Summary
- The second lockdown has not affected the momentum of the housing market as prospective buyers are busy purchasing properties before the expiry of the stamp duty holiday period next year.
- The pandemic this year has been a massive demand for houses as people are keen to shift from the metropolitan areas to the suburbs.
- Focus on Grainger, Savills, Fletcher King, and Hunters Property stocks.

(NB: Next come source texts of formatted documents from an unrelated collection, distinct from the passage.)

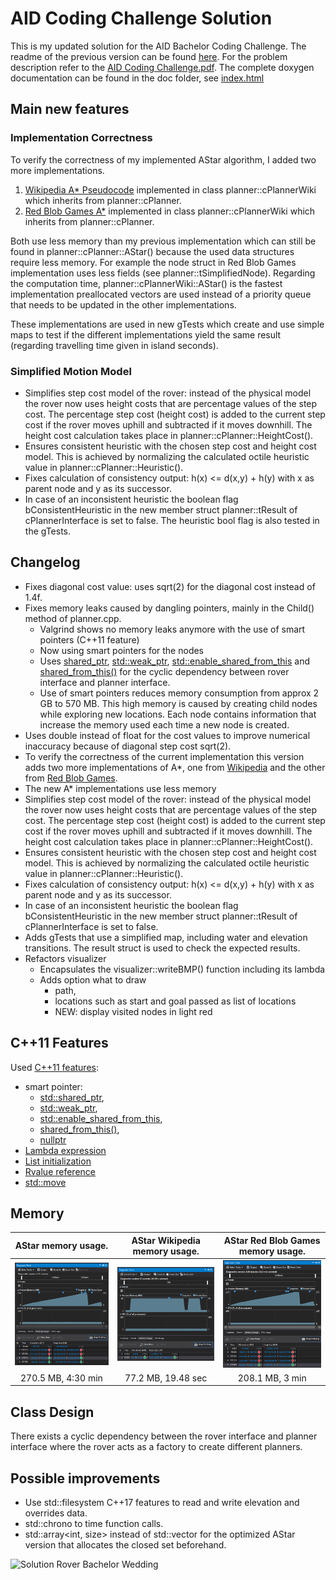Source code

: # AID Coding Challenge Solution

This is my updated solution for the AID Bachelor Coding Challenge. 
The readme of the previous version can be found [here](README_v0.md).
For the problem description refer to the [AID Coding Challenge.pdf](AID_Coding_Challenge.pdf). 
The complete doxygen documentation can be found in the doc folder, see [index.html](doc/html/index.html)

## Main new features

### Implementation Correctness

To verify the correctness of my implemented AStar algorithm, I added two more implementations.
1. [Wikipedia A* Pseudocode](https://en.wikipedia.org/wiki/A*_search_algorithm#Pseudocode) implemented in class planner::cPlannerWiki which inherits from planner::cPlanner.
2. [Red Blob Games A*](https://www.redblobgames.com/pathfinding/a-star/implementation.html#cplusplus) implemented in class planner::cPlannerWiki which inherits from planner::cPlanner.

Both use less memory than my previous implementation which can still be found in planner::cPlanner::AStar() because the used
data structures require less memory. For example the node struct in Red Blob Games implementation uses less fields (see planner::tSimplifiedNode).
Regarding the computation time, planner::cPlannerWiki::AStar() is the fastest implementation preallocated vectors are used instead of a priority queue that needs to be updated in the other implementations.

These implementations are used in new gTests which create and use simple maps to test if the different implementations yield the same result (regarding travelling time given in island seconds).

### Simplified Motion Model

- Simplifies step cost model of the rover: instead of the physical model the rover now uses height costs that are percentage values of the step cost.
The percentage step cost (height cost) is added to the current step cost if the rover moves uphill and subtracted if it moves downhill.
The height cost calculation takes place in planner::cPlanner::HeightCost().
- Ensures consistent heuristic with the chosen step cost and height cost model. This is achieved by normalizing the 
calculated octile heuristic value in planner::cPlanner::Heuristic().
- Fixes calculation of consistency output: h(x) <= d(x,y) + h(y) with x as parent node and y as its successor.
- In case of an inconsistent heuristic the boolean flag bConsistentHeuristic in the new member struct planner::tResult of cPlannerInterface is set to false. The heuristic bool flag is also tested in the gTests.

## Changelog

- Fixes diagonal cost value: uses sqrt(2) for the diagonal cost instead of 1.4f.
- Fixes memory leaks caused by dangling pointers, mainly in the Child() method of planner.cpp.
    - Valgrind shows no memory leaks anymore with the use of smart pointers (C++11 feature)
    - Now using smart pointers for the nodes
    - Uses [shared_ptr](https://en.cppreference.com/w/cpp/memory/shared_ptr), [std::weak_ptr](http://en.cppreference.com/w/cpp/memory/weak_ptr), 
    [std::enable_shared_from_this](http://en.cppreference.com/w/cpp/memory/enable_shared_from_this) and [shared_from_this()](https://en.cppreference.com/w/cpp/memory/enable_shared_from_this/shared_from_this)
    for the cyclic dependency between rover interface and planner interface.
    - Use of smart pointers reduces memory consumption from approx 2 GB to 570 MB. This high memory is caused by creating
    child nodes while exploring new locations. Each node contains information that increase the memory used each time a new node is created.
- Uses double instead of float for the cost values to improve numerical inaccuracy because of diagonal step cost sqrt(2).
- To verify the correctness of the current implementation this version adds two more implementations of A*,
one from [Wikipedia](https://en.wikipedia.org/wiki/A*_search_algorithm#Pseudocode) and
the other from [Red Blob Games](https://www.redblobgames.com/pathfinding/a-star/implementation.html#cpp-astar).
- The new A* implementations use less memory 
- Simplifies step cost model of the rover: instead of the physical model the rover now uses height costs that are percentage values of the step cost.
The percentage step cost (height cost) is added to the current step cost if the rover moves uphill and subtracted if it moves downhill.
The height cost calculation takes place in planner::cPlanner::HeightCost().
- Ensures consistent heuristic with the chosen step cost and height cost model. This is achieved by normalizing the 
calculated octile heuristic value in planner::cPlanner::Heuristic().
- Fixes calculation of consistency output: h(x) <= d(x,y) + h(y) with x as parent node and y as its successor.
- In case of an inconsistent heuristic the boolean flag bConsistentHeuristic in the new member struct planner::tResult of cPlannerInterface is set to false.
- Adds gTests that use a simplified map, including water and elevation transitions. The result struct is used to check the expected results.
- Refactors visualizer
    - Encapsulates the visualizer::writeBMP() function including its lambda 
    - Adds option what to draw
        - path, 
        - locations such as start and goal passed as list of locations
        - NEW: display visited nodes in light red
        
## C++11 Features

Used [C++11 features](https://github.com/AnthonyCalandra/modern-cpp-features):
- smart pointer: 
    - [std::shared_ptr](https://en.cppreference.com/w/cpp/memory/shared_ptr), 
    - [std::weak_ptr](https://en.cppreference.com/w/cpp/memory/weak_ptr), 
    - [std::enable_shared_from_this](https://en.cppreference.com/w/cpp/memory/enable_shared_from_this), 
    - [shared_from_this()](https://en.cppreference.com/w/cpp/memory/enable_shared_from_this/shared_from_this), 
    - [nullptr](https://en.cppreference.com/w/cpp/language/nullptr)
- [Lambda expression](https://en.cppreference.com/w/cpp/language/lambda)
- [List initialization](https://en.cppreference.com/w/cpp/language/list_initialization)
- [Rvalue reference](https://en.cppreference.com/w/cpp/language/reference)
- [std::move](https://en.cppreference.com/w/cpp/utility/move)
    
## Memory

AStar memory usage.             |  AStar Wikipedia memory usage. | AStar Red Blob Games memory usage.
:-------------------------:|:-------------------------:|:------------------------------------------------:
<img src="doc/images/memory_usage_AStar.png" alt="AStar" width="250" />  |  <img src="doc/images/memory_usage_AStar_Wiki.png" alt="AStarWiki" width="250" /> | <img src="doc/images/memory_usage_AStar_RBG.png" alt="AStarRedBlobGames" width="250" /> 
270.5 MB, 4:30 min         |   77.2 MB, 19.48 sec      |  208.1 MB, 3 min


## Class Design

There exists a cyclic dependency between the rover interface and planner interface where the rover acts as a factory to create different planners.

## Possible improvements

- Use std::filesystem C++17 features to read and write elevation and overrides data.
- std::chrono to time function calls.
- std::array<int, size> instead of std::vector for the optimized AStar version that allocates the closed set beforehand.

<img src="doc/images/solution_rover_bachelor_wedding.bmp" alt="Solution Rover Bachelor Wedding" width="200"/>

The second lockdown has not dampened the spirits of the buyers keen on purchasing properties in the UK. In fact, experts are predicting that the market can expand further in the next few months before the stamp duty expires next year. While the pandemic has seen a massive spike in the sector due increasing demand and government stimulus measures.
The stamp duty holiday announced earlier this year, which is set to continue till the end of March 2021, has been a major force in driving people to book their houses.

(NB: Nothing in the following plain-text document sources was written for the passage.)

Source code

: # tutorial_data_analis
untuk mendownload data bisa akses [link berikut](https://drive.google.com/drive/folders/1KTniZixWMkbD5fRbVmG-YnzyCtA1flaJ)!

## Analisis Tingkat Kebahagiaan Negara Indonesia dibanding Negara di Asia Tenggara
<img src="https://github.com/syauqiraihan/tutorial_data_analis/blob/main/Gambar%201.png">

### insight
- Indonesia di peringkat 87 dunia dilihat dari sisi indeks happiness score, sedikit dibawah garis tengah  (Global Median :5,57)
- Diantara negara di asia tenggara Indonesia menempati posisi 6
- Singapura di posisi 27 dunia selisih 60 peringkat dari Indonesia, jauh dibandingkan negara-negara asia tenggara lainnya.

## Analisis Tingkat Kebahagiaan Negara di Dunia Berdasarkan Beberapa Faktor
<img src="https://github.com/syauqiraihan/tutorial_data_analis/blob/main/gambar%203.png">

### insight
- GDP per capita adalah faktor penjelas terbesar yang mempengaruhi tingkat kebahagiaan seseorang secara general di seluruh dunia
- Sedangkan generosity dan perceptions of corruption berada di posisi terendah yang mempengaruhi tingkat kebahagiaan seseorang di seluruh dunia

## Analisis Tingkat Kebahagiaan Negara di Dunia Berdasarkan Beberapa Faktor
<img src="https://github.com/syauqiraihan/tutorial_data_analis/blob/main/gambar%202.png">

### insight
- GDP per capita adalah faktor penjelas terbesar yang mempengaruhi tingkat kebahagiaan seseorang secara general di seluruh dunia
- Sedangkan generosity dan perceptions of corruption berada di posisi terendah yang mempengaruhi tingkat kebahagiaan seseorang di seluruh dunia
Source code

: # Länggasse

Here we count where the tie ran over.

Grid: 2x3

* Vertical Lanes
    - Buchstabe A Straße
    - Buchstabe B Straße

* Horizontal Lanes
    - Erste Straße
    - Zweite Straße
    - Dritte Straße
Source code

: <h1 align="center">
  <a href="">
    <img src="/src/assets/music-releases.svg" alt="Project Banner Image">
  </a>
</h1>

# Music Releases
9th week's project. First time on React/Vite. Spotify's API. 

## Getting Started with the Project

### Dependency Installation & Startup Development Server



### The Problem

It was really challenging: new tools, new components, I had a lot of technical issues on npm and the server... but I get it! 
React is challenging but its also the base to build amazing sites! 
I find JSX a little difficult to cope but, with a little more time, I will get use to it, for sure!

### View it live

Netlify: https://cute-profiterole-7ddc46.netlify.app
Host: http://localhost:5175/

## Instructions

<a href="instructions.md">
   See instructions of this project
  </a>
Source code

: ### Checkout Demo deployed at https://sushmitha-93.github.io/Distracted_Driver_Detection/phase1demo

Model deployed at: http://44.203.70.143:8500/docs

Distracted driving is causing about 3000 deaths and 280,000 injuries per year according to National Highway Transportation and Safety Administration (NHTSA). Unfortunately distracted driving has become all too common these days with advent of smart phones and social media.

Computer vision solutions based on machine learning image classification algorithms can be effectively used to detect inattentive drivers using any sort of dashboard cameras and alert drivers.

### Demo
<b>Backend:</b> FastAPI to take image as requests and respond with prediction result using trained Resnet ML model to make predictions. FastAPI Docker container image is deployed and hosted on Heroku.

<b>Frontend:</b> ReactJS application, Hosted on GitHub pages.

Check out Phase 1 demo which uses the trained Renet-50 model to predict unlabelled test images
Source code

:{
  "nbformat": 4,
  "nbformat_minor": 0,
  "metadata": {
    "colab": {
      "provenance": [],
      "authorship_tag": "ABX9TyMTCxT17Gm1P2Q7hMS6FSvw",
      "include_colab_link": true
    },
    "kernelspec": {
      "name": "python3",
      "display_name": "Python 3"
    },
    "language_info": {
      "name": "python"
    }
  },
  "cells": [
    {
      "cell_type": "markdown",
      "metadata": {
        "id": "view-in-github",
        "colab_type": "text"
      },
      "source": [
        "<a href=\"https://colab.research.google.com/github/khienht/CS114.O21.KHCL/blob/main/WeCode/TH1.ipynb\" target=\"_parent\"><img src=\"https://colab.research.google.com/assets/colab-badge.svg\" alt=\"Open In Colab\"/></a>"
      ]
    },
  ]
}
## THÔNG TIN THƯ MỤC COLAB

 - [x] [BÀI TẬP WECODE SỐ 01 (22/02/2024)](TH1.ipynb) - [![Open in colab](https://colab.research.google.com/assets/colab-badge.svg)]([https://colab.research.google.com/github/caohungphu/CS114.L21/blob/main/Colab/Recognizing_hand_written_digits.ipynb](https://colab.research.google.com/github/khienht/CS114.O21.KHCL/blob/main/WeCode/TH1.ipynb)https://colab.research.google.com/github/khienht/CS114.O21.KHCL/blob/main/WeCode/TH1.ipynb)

Several industry observers believe that the second lockdown may actually accelerate housing activity as companies would tend to expand their work from home facilities, prompting employees to hasten their new housing purchasing decisions.

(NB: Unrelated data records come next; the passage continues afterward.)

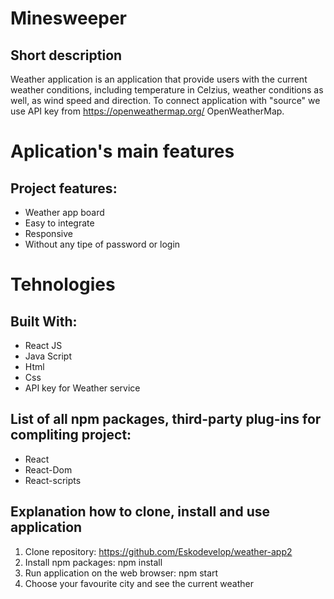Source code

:# Minesweeper
## Short description

Weather application is an application that provide users with the current weather conditions, including temperature in Celzius, weather conditions as well, as wind speed and direction. To connect application with "source" we use API key from https://openweathermap.org/  OpenWeatherMap.

# Aplication's main features
## Project features:

* Weather app board
* Easy to integrate
* Responsive
* Without any tipe of password or login

# Tehnologies
## Built With:

* React JS
* Java Script
* Html
* Css
* API key for Weather service

## List of all npm packages, third-party plug-ins for compliting project:
* React
* React-Dom
* React-scripts

## Explanation how to clone, install and use application
1. Clone repository: https://github.com/Eskodevelop/weather-app2
2. Install npm packages: npm install
3. Run application on the web browser: npm start
4. Choose your favourite city and see the current weather
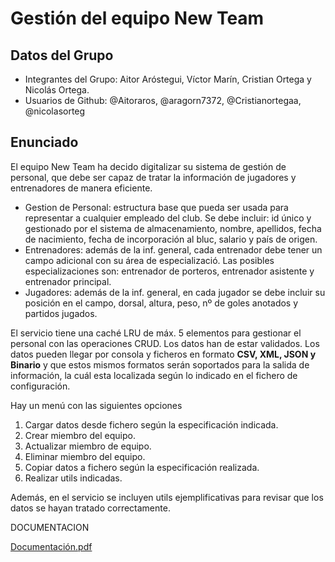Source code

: # Gestión del equipo New Team
## Datos del Grupo
- Integrantes del Grupo: Aitor Aróstegui, Víctor Marín, Cristian Ortega y Nicolás Ortega.
- Usuarios de Github: @Aitoraros, @aragorn7372, @Cristianortegaa, @nicolasorteg


## Enunciado
El equipo New Team ha decido digitalizar su sistema de gestión de personal, que debe ser capaz de tratar la información de jugadores y entrenadores de manera eficiente.
* Gestion de Personal: estructura base que pueda ser usada para representar a cualquier empleado del club. Se debe incluir: id único y gestionado por el sistema de almacenamiento, nombre, apellidos, fecha de nacimiento, fecha de incorporación al bluc, salario y país de origen.
* Entrenadores: además de la inf. general, cada entrenador debe tener un campo adicional con su área de especializació. Las posibles especializaciones son: entrenador de porteros, entrenador asistente y entrenador principal.
* Jugadores: además de la inf. general, en cada jugador se debe incluir su posición en el campo, dorsal, altura, peso, nº de goles anotados y partidos jugados.

El servicio tiene una caché LRU de máx. 5 elementos para gestionar el personal con las operaciones CRUD. Los datos han de estar validados. Los datos pueden llegar por consola y ficheros en formato **CSV, XML, JSON y Binario** y que estos mismos formatos serán soportados para la salida de información, la cuál esta localizada según lo indicado en el fichero de configuración.

Hay un menú con las siguientes opciones
1. Cargar datos desde fichero según la especificación indicada.
2. Crear miembro del equipo.
3. Actualizar miembro de equipo.
4. Eliminar miembro del equipo.
5. Copiar datos a fichero según la especificación realizada.
6. Realizar utils indicadas.

Además, en el servicio se incluyen utils ejemplificativas para revisar que los datos se hayan tratado correctamente.

DOCUMENTACION

[Documentación.pdf](https://github.com/user-attachments/files/19163569/Documentacion.pdf)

Importance of stamp duty changes
The stamp duty holiday measure announced by Chancellor Rishi Sunak could be one of the major drivers of demand and price rise in the UK property market in the coming months.
It has been witnesses that the volume of transactions in the property markets show a sharp increase whenever a change in stamp duty regimen in initiated in the UK.
In 2016 when stamp duty rates were changed for secondhand properties, transaction volumes suddenly jumped from 110,000 to 175,000 levels.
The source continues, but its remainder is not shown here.